(Data extracted from a collection)
* * * * *
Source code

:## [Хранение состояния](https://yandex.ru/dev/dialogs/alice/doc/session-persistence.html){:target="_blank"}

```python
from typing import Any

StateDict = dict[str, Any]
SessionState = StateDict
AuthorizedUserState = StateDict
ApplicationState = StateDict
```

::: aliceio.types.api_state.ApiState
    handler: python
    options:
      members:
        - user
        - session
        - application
* * * * *
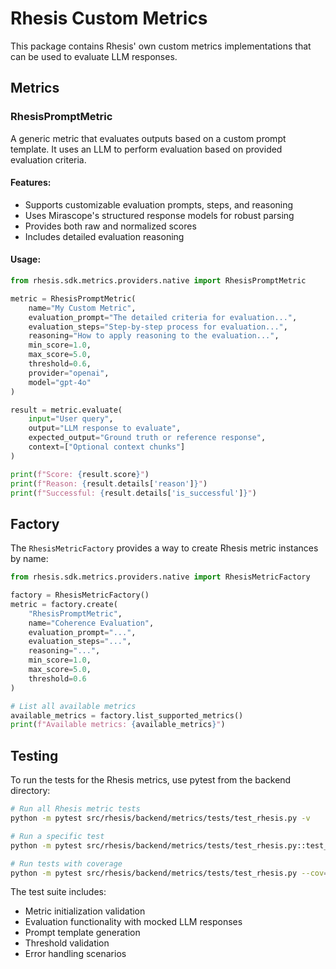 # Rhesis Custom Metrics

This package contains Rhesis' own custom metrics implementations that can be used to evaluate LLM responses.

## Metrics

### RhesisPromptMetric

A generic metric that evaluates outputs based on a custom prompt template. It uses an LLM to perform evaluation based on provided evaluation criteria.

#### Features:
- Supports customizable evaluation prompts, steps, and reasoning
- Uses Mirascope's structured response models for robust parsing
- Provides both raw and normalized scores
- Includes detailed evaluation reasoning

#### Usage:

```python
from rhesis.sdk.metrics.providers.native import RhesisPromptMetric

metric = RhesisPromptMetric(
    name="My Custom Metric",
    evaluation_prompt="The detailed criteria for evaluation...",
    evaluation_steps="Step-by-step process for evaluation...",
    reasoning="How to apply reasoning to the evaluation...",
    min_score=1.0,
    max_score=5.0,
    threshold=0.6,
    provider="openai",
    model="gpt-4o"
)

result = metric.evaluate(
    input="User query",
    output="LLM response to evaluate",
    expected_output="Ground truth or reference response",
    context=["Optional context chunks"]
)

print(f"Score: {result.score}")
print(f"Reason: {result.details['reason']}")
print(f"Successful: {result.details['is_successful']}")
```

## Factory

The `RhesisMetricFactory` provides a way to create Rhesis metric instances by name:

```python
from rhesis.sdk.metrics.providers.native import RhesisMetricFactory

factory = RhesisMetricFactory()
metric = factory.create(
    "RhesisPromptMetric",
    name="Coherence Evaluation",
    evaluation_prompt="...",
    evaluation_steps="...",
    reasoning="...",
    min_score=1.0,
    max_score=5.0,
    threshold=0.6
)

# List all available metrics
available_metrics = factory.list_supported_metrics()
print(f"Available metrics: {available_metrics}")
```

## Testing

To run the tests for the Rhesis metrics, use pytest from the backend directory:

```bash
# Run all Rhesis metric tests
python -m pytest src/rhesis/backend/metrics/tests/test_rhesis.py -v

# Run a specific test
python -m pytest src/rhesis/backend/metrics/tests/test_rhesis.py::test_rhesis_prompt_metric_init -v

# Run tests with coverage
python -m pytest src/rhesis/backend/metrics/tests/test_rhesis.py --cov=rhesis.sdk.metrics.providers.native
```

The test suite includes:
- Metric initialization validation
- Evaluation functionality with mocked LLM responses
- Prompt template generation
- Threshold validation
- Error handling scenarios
* * * * *
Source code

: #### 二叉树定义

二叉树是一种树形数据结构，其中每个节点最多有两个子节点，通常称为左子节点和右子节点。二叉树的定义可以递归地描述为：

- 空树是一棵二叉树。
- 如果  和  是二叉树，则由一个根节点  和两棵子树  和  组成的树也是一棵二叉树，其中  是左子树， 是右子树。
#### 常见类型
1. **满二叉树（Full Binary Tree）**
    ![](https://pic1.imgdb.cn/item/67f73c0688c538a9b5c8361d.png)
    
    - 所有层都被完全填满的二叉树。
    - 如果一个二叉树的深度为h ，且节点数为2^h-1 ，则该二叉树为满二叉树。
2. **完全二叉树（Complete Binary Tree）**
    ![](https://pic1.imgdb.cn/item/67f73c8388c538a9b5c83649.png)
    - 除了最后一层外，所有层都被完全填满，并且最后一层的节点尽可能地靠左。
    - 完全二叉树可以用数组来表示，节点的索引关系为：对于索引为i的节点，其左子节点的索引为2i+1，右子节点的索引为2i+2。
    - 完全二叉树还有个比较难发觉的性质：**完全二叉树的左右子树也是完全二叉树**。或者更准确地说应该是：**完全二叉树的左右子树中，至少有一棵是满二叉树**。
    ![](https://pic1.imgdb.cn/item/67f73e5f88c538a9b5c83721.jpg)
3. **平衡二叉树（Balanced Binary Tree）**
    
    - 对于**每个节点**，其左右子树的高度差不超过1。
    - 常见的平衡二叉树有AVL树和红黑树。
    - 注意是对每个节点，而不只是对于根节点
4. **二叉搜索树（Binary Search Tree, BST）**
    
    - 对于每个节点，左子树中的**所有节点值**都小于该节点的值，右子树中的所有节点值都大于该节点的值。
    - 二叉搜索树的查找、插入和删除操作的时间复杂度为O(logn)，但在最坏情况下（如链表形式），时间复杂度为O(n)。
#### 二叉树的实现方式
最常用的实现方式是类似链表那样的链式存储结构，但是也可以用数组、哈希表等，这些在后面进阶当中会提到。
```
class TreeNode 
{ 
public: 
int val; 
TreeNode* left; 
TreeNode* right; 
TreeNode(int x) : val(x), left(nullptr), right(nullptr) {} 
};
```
* * * * *
Look through the entries and return each line that has the word "detailed" in it.

- Includes detailed evaluation reasoning
    evaluation_prompt="The detailed criteria for evaluation...",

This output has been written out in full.